When I was a kid, Sunday nights were special. That was the night my parents would take my sister and I to the Lean Sun Lowrestaurant in Dixon Street in Sydney’s Chinatown.
They’d arrange to meet friends there and we kids would sit at a separate table, well away from the grown-ups, and have a ball.
- Sweet and sour pork
According to Annette Shun Wah and Greg Aitkin in their fascinating book, Banquet – Ten Courses to Harmony, Lean Sun Low was in fact the first Chinese restaurant to open in Dixon Street, operating from the 1920s on the site where the Eastern August Moon is now located.
These were among our first dining out experiences and I recall that the staff were very friendly. As Shun Wah points out, Westerners rarely ventured into Chinatown in those days and the Chinese community there was close-knit.
I’ve often wondered if it was my mother’s Chinese inheritance that unconsciously lured her there. Her grandfather, Ah Way, had come to Australia from Canton – or Guangzhou – in the 1860s to take part in the Queensland gold rush (Guangzhou is the birthplace of Cantonese cooking). She’d also take us shopping for fruit and vegies on Saturday mornings to Paddy’s Markets, right in the centre of Chinatwon.
The menu at the Lean Sun Low was typically Cantonese – in those days in Sydney, we didn’t know that other regional cuisines existed. As we grew older and became more adventurous, we’d try different dishes such as the delicious won ton soup.

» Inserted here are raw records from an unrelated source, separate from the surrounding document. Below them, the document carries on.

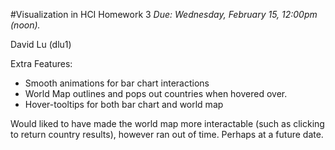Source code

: #Visualization in HCI Homework 3
*Due: Wednesday, February 15, 12:00pm (noon).*

David Lu (dlu1)

Extra Features:
* Smooth animations for bar chart interactions
* World Map outlines and pops out countries when hovered over.
* Hover-tooltips for both bar chart and world map

Would liked to have made the world map more interactable (such as clicking to return country results), however ran out of time.  Perhaps at a future date.

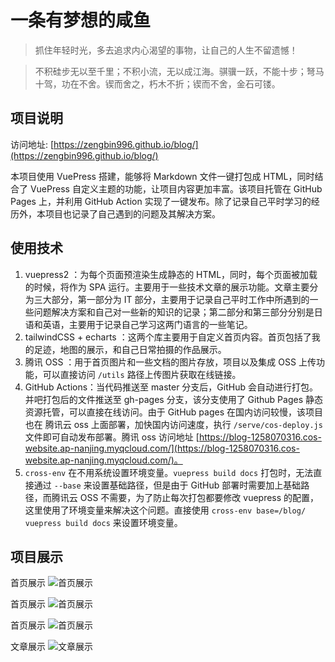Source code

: # 一条有梦想的咸鱼

> 抓住年轻时光，多去追求内心渴望的事物，让自己的人生不留遗憾！

> 不积硅步无以至千里；不积小流，无以成江海。骐骥一跃，不能十步；弩马十驾，功在不舍。锲而舍之，朽木不折；锲而不舍，金石可镂。

## 项目说明

访问地址: [https://zengbin996.github.io/blog/](https://zengbin996.github.io/blog/)

本项目使用 VuePress 搭建，能够将 Markdown 文件一键打包成 HTML，同时结合了 VuePress 自定义主题的功能，让项目内容更加丰富。该项目托管在 GitHub Pages 上，并利用 GitHub Action 实现了一键发布。除了记录自己平时学习的经历外，本项目也记录了自己遇到的问题及其解决方案。

## 使用技术

1. vuepress2 ：为每个页面预渲染生成静态的 HTML，同时，每个页面被加载的时候，将作为 SPA 运行。主要用于一些技术文章的展示功能。文章主要分为三大部分，第一部分为 IT 部分，主要用于记录自己平时工作中所遇到的一些问题解决方案和自己对一些新的知识的记录；第二部分和第三部分分别是日语和英语，主要用于记录自己学习这两门语言的一些笔记。
2. tailwindCSS + echarts ：这两个库主要用于自定义首页内容。首页包括了我的足迹，地图的展示，和自己日常拍摄的作品展示。
3. 腾讯 OSS ：用于首页图片和一些文档的图片存放，项目以及集成 OSS 上传功能，可以直接访问 `/utils` 路径上传图片获取在线链接。
4. GitHub Actions：当代码推送至 master 分支后，GitHub 会自动进行打包。并吧打包后的文件推送至 gh-pages 分支，该分支使用了 Github Pages 静态资源托管，可以直接在线访问。由于 GitHub pages 在国内访问较慢，该项目也在 腾讯云 oss 上面部署，加快国内访问速度，执行 `/serve/cos-deploy.js` 文件即可自动发布部署。腾讯 oss 访问地址 [https://blog-1258070316.cos-website.ap-nanjing.myqcloud.com/](https://blog-1258070316.cos-website.ap-nanjing.myqcloud.com/)。
5. `cross-env` 在不用系统设置环境变量。`vuepress build docs` 打包时，无法直接通过 `--base` 来设置基础路径，但是由于 GitHub 部署时需要加上基础路径，而腾讯云 OSS 不需要，为了防止每次打包都要修改 vuepress 的配置，这里使用了环境变量来解决这个问题。直接使用 `cross-env base=/blog/ vuepress build docs` 来设置环境变量。

## 项目展示

首页展示
![首页展示](https://images-1258070316.cos.ap-nanjing.myqcloud.com/index1.png)

首页展示
![首页展示](https://images-1258070316.cos.ap-nanjing.myqcloud.com/index2.png)

首页展示
![首页展示](https://images-1258070316.cos.ap-nanjing.myqcloud.com/index3.png)

文章展示
![文章展示](https://images-1258070316.cos.ap-nanjing.myqcloud.com/index4.png)
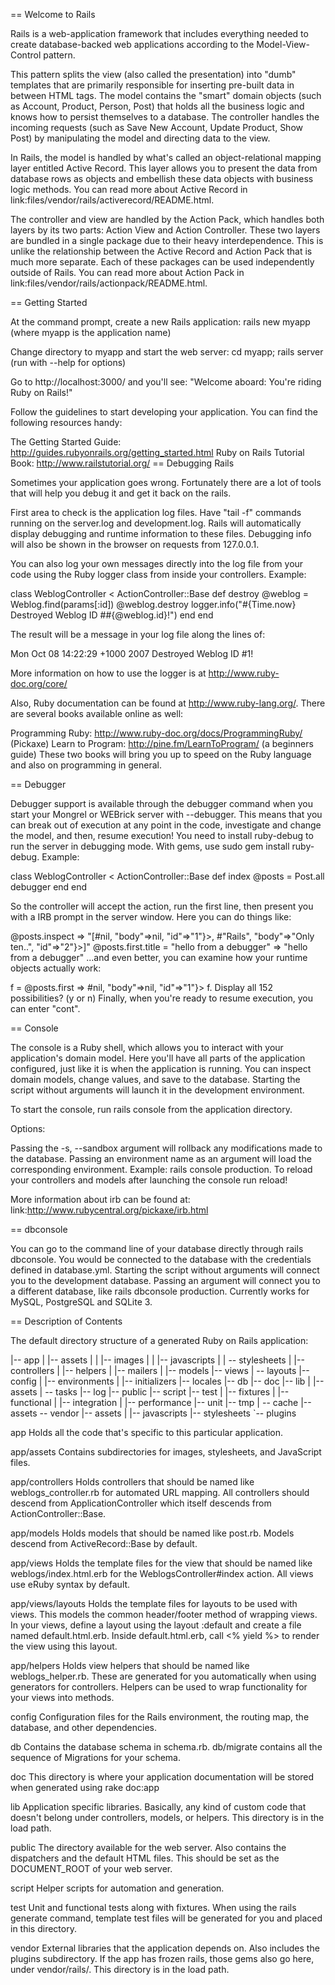 == Welcome to Rails

Rails is a web-application framework that includes everything needed to create database-backed web applications according to the Model-View-Control pattern.

This pattern splits the view (also called the presentation) into "dumb" templates that are primarily responsible for inserting pre-built data in between HTML tags. The model contains the "smart" domain objects (such as Account, Product, Person, Post) that holds all the business logic and knows how to persist themselves to a database. The controller handles the incoming requests (such as Save New Account, Update Product, Show Post) by manipulating the model and directing data to the view.

In Rails, the model is handled by what's called an object-relational mapping layer entitled Active Record. This layer allows you to present the data from database rows as objects and embellish these data objects with business logic methods. You can read more about Active Record in link:files/vendor/rails/activerecord/README.html.

The controller and view are handled by the Action Pack, which handles both layers by its two parts: Action View and Action Controller. These two layers are bundled in a single package due to their heavy interdependence. This is unlike the relationship between the Active Record and Action Pack that is much more separate. Each of these packages can be used independently outside of Rails. You can read more about Action Pack in link:files/vendor/rails/actionpack/README.html.

== Getting Started

At the command prompt, create a new Rails application: rails new myapp (where myapp is the application name)

Change directory to myapp and start the web server: cd myapp; rails server (run with --help for options)

Go to http://localhost:3000/ and you'll see: "Welcome aboard: You're riding Ruby on Rails!"

Follow the guidelines to start developing your application. You can find the following resources handy:

The Getting Started Guide: http://guides.rubyonrails.org/getting_started.html
Ruby on Rails Tutorial Book: http://www.railstutorial.org/
== Debugging Rails

Sometimes your application goes wrong. Fortunately there are a lot of tools that will help you debug it and get it back on the rails.

First area to check is the application log files. Have "tail -f" commands running on the server.log and development.log. Rails will automatically display debugging and runtime information to these files. Debugging info will also be shown in the browser on requests from 127.0.0.1.

You can also log your own messages directly into the log file from your code using the Ruby logger class from inside your controllers. Example:

class WeblogController < ActionController::Base def destroy @weblog = Weblog.find(params[:id]) @weblog.destroy logger.info("#{Time.now} Destroyed Weblog ID ##{@weblog.id}!") end end

The result will be a message in your log file along the lines of:

Mon Oct 08 14:22:29 +1000 2007 Destroyed Weblog ID #1!

More information on how to use the logger is at http://www.ruby-doc.org/core/

Also, Ruby documentation can be found at http://www.ruby-lang.org/. There are several books available online as well:

Programming Ruby: http://www.ruby-doc.org/docs/ProgrammingRuby/ (Pickaxe)
Learn to Program: http://pine.fm/LearnToProgram/ (a beginners guide)
These two books will bring you up to speed on the Ruby language and also on programming in general.

== Debugger

Debugger support is available through the debugger command when you start your Mongrel or WEBrick server with --debugger. This means that you can break out of execution at any point in the code, investigate and change the model, and then, resume execution! You need to install ruby-debug to run the server in debugging mode. With gems, use sudo gem install ruby-debug. Example:

class WeblogController < ActionController::Base def index @posts = Post.all debugger end end

So the controller will accept the action, run the first line, then present you with a IRB prompt in the server window. Here you can do things like:

@posts.inspect => "[#nil, "body"=>nil, "id"=>"1"}>, #"Rails", "body"=>"Only ten..", "id"=>"2"}>]" @posts.first.title = "hello from a debugger" => "hello from a debugger"
...and even better, you can examine how your runtime objects actually work:

f = @posts.first => #nil, "body"=>nil, "id"=>"1"}> f. Display all 152 possibilities? (y or n)
Finally, when you're ready to resume execution, you can enter "cont".

== Console

The console is a Ruby shell, which allows you to interact with your application's domain model. Here you'll have all parts of the application configured, just like it is when the application is running. You can inspect domain models, change values, and save to the database. Starting the script without arguments will launch it in the development environment.

To start the console, run rails console from the application directory.

Options:

Passing the -s, --sandbox argument will rollback any modifications made to the database.
Passing an environment name as an argument will load the corresponding environment. Example: rails console production.
To reload your controllers and models after launching the console run reload!

More information about irb can be found at: link:http://www.rubycentral.org/pickaxe/irb.html

== dbconsole

You can go to the command line of your database directly through rails dbconsole. You would be connected to the database with the credentials defined in database.yml. Starting the script without arguments will connect you to the development database. Passing an argument will connect you to a different database, like rails dbconsole production. Currently works for MySQL, PostgreSQL and SQLite 3.

== Description of Contents

The default directory structure of a generated Ruby on Rails application:

|-- app | |-- assets | | |-- images | | |-- javascripts | | -- stylesheets | |-- controllers | |-- helpers | |-- mailers | |-- models |-- views | -- layouts |-- config | |-- environments | |-- initializers |-- locales |-- db |-- doc |-- lib | |-- assets | -- tasks |-- log |-- public |-- script |-- test | |-- fixtures | |-- functional | |-- integration | |-- performance |-- unit |-- tmp | -- cache |-- assets -- vendor |-- assets | |-- javascripts |-- stylesheets `-- plugins

app Holds all the code that's specific to this particular application.

app/assets Contains subdirectories for images, stylesheets, and JavaScript files.

app/controllers Holds controllers that should be named like weblogs_controller.rb for automated URL mapping. All controllers should descend from ApplicationController which itself descends from ActionController::Base.

app/models Holds models that should be named like post.rb. Models descend from ActiveRecord::Base by default.

app/views Holds the template files for the view that should be named like weblogs/index.html.erb for the WeblogsController#index action. All views use eRuby syntax by default.

app/views/layouts Holds the template files for layouts to be used with views. This models the common header/footer method of wrapping views. In your views, define a layout using the layout :default and create a file named default.html.erb. Inside default.html.erb, call <% yield %> to render the view using this layout.

app/helpers Holds view helpers that should be named like weblogs_helper.rb. These are generated for you automatically when using generators for controllers. Helpers can be used to wrap functionality for your views into methods.

config Configuration files for the Rails environment, the routing map, the database, and other dependencies.

db Contains the database schema in schema.rb. db/migrate contains all the sequence of Migrations for your schema.

doc This directory is where your application documentation will be stored when generated using rake doc:app

lib Application specific libraries. Basically, any kind of custom code that doesn't belong under controllers, models, or helpers. This directory is in the load path.

public The directory available for the web server. Also contains the dispatchers and the default HTML files. This should be set as the DOCUMENT_ROOT of your web server.

script Helper scripts for automation and generation.

test Unit and functional tests along with fixtures. When using the rails generate command, template test files will be generated for you and placed in this directory.

vendor External libraries that the application depends on. Also includes the plugins subdirectory. If the app has frozen rails, those gems also go here, under vendor/rails/. This directory is in the load path.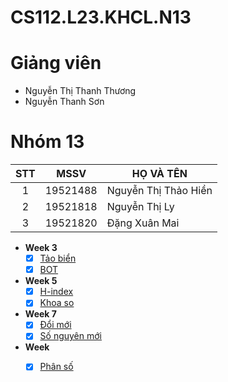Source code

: # CS112.L23.KHCL.N13
# Giảng viên
* Nguyễn Thị Thanh Thương
* Nguyễn Thanh Sơn
# Nhóm 13
| STT |MSSV| HỌ VÀ TÊN|
|:---:|---|   ---|
|1|19521488|Nguyễn Thị Thảo Hiền|
|2|19521818|Nguyễn Thị Ly|
|3|19521820|Đặng Xuân Mai|

- **Week 3** 
    - [x]  [Tảo biển](https://github.com/nguyenthily1605/CS112.L23.KHCL.N13/blob/main/week3-taobienn.ipynb)
    - [x]  [BOT](https://github.com/nguyenthily1605/CS112.L23.KHCL.N13/blob/main/week3-BOT.ipynb)
- **Week 5** 
    - [x]  [H-index](https://colab.research.google.com/drive/18F6zd5KgffMsZdYSOoYOuOrd3K8gKw1n?authuser=1)
    - [x]  [Khoa so](https://colab.research.google.com/drive/1SgY_cGsX54TYa-_1wUWCnpFw7amJZIm7?authuser=1#scrollTo=Jj_5Qa4uwkTf)
- **Week 7** 
    - [x]  [Đổi mới](https://colab.research.google.com/drive/1PxqDp6aF3PV2APCDVbPrbi-He-mkog2b)
    - [x]  [Số nguyên mới](https://colab.research.google.com/drive/1esPF4UGkcxG803qODpfRoshyTyKZSY-M)
- **Week**
    - [x]  [Phân số](https://colab.research.google.com/drive/10NeK1Ioo9A2PNN4_6ejaQdl1qj-XyTQa?authuser=1)
  

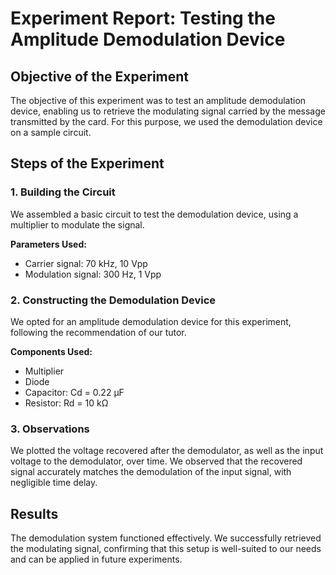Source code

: <h1>Experiment Report: Testing the Amplitude Demodulation Device</h1>

<h2>Objective of the Experiment</h2>
<p>
  The objective of this experiment was to test an amplitude demodulation device, enabling us to retrieve the modulating signal carried by the message transmitted by the card. For this purpose, we used the demodulation device on a sample circuit.
</p>

<h2>Steps of the Experiment</h2>

<h3>1. Building the Circuit</h3>
<p>
    We assembled a basic circuit to test the demodulation device, using a multiplier to modulate the signal.
</p>
<p>
<strong>Parameters Used:</strong>
</p>
<ul>
    <li>Carrier signal: 70 kHz, 10 Vpp</li>
    <li>Modulation signal: 300 Hz, 1 Vpp</li>
</ul>

<h3>2. Constructing the Demodulation Device</h3>
<p>
    We opted for an amplitude demodulation device for this experiment, following the recommendation of our tutor.
</p>
<p>
<strong>Components Used:</strong>
</p>
<ul>
    <li>Multiplier</li>
    <li>Diode</li>
    <li>Capacitor: Cd = 0.22 µF</li>
    <li>Resistor: Rd = 10 kΩ</li>
</ul>

<h3>3. Observations</h3>
<p>
    We plotted the voltage recovered after the demodulator, as well as the input voltage to the demodulator, over time. We observed that the recovered signal accurately matches the demodulation of the input signal, with negligible time delay.
</p>

<h2>Results</h2>
<p>
    The demodulation system functioned effectively. We successfully retrieved the modulating signal, confirming that this setup is well-suited to our needs and can be applied in future experiments.
</p>
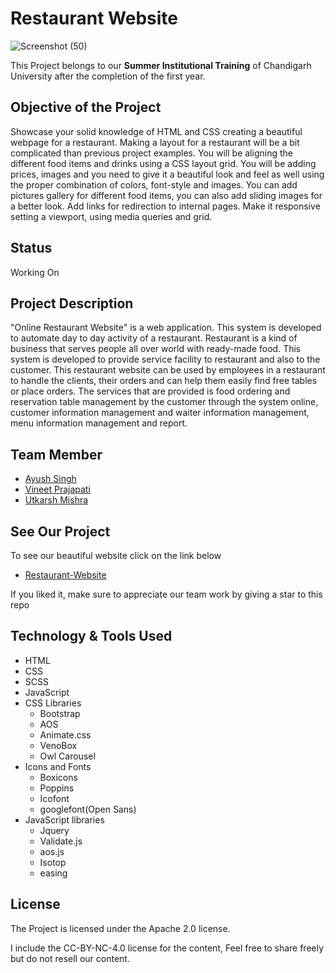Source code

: # Restaurant Website

![Screenshot (50)](https://user-images.githubusercontent.com/76392681/124876561-c4f8a100-dfe7-11eb-86e0-915a7f1f3a8b.png)


This Project belongs to our **Summer Institutional Training** of Chandigarh University after the completion of the first year.

## Objective of the Project
Showcase your solid knowledge of HTML and CSS creating a beautiful webpage for a restaurant. Making a layout for a restaurant will be a bit complicated than previous project examples. You will be aligning the different food items and drinks using a CSS layout grid. You will be adding prices, images and you need to give it a beautiful look and feel as well using the proper combination of colors, font-style and images. You can add pictures gallery for different food items, you can also add sliding images for a better look. Add links for redirection to internal pages. Make it responsive setting a viewport, using media queries and grid.

## Status
Working On

## Project Description
"Online Restaurant Website" is a web application. This system is developed to automate day to day activity of a restaurant. Restaurant is a kind of business that serves people all over world with ready-made food. This system is developed to provide service facility to restaurant and also to the customer. This restaurant website can be used by employees in a restaurant to handle the clients, their orders and can help them easily find free tables or place orders. The services that are provided is food ordering and reservation table management by the customer through the system online, customer information management and waiter information management, menu information management and report. 


## Team Member
- [Ayush Singh](https://github.com/ayush7985)
- [Vineet Prajapati](https://github.com/VineetPrajapati)
- [Utkarsh Mishra](https://github.com/Utkarsh1504)

## See Our Project
To see our beautiful website click on the link below
- [Restaurant-Website](https://dining-delight.netlify.app/)

If you liked it, make sure to appreciate our team work by giving a star to this repo

## Technology & Tools Used
- HTML
- CSS
- SCSS
- JavaScript
- CSS Libraries
  + Bootstrap
  + AOS
  + Animate.css
  + VenoBox
  + Owl Carousel
- Icons and Fonts
  + Boxicons
  + Poppins
  + Icofont
  + googlefont(Open Sans)
- JavaScript libraries
  + Jquery
  + Validate.js
  + aos.js
  + Isotop
  + easing  

## License

The Project is licensed under the Apache 2.0 license.

I include the CC-BY-NC-4.0 license for the content, Feel free to share freely but do not resell our content.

Years later, we’d often gather at the New Tai Yuen where I always ordered the combination omelette. The New Tai Yuen was a favourite Labor hangout and we’d often spot former Prime Minister Gough Whitlam or Tom Uren or Neville Wran.
Today, we are truly spoilt for choice.
You can find lip-smacking green onion or pork pancakes at Mother Chu’s Taiwanese (for $2.50 – $3 each); sweet boat noodle soup thickened with chicken blood at Chat Thai; garlicky Russian salad and Uygur-style BBQ lamb skewers at Kiroran; and deep-fried lamb cutlets topped with roasted garlic, chillies, black beans and shallots at East Ocean. Here, the menu has been overhauled to include dishes from other regions of China including Shanghai, Sichuan and Beijing. Fusion dishes such as the West Australian snow crab stir-fried with goose liver pate and served with a glass of pinot noir will make you re-think your assumptions of traditional Cantonese cuisine, as will the wasabi prawns, an inspired dish of plump, crispy deep-fried prawns, coated with vivid green wasabi mayonnaise flecked with black sesame seeds.
You’ll find plenty of theatre in Chinatown too: you can watch hand-pulled noodles from Xinjiang being made at the Chinese Noodle Restaurant, sweet conical ‘roti tisu’ being shaped at Mamak and tiny warm cream puffs being moulded and filled at Emperor’s Garden Bakery (one of Sydney’s best bargains at 4 for $1).
Sydney’s Chinatwon today is a banquet with choices as far ranging and wide as Asia itself, stretching from Turkey in the west to Japan in the far east.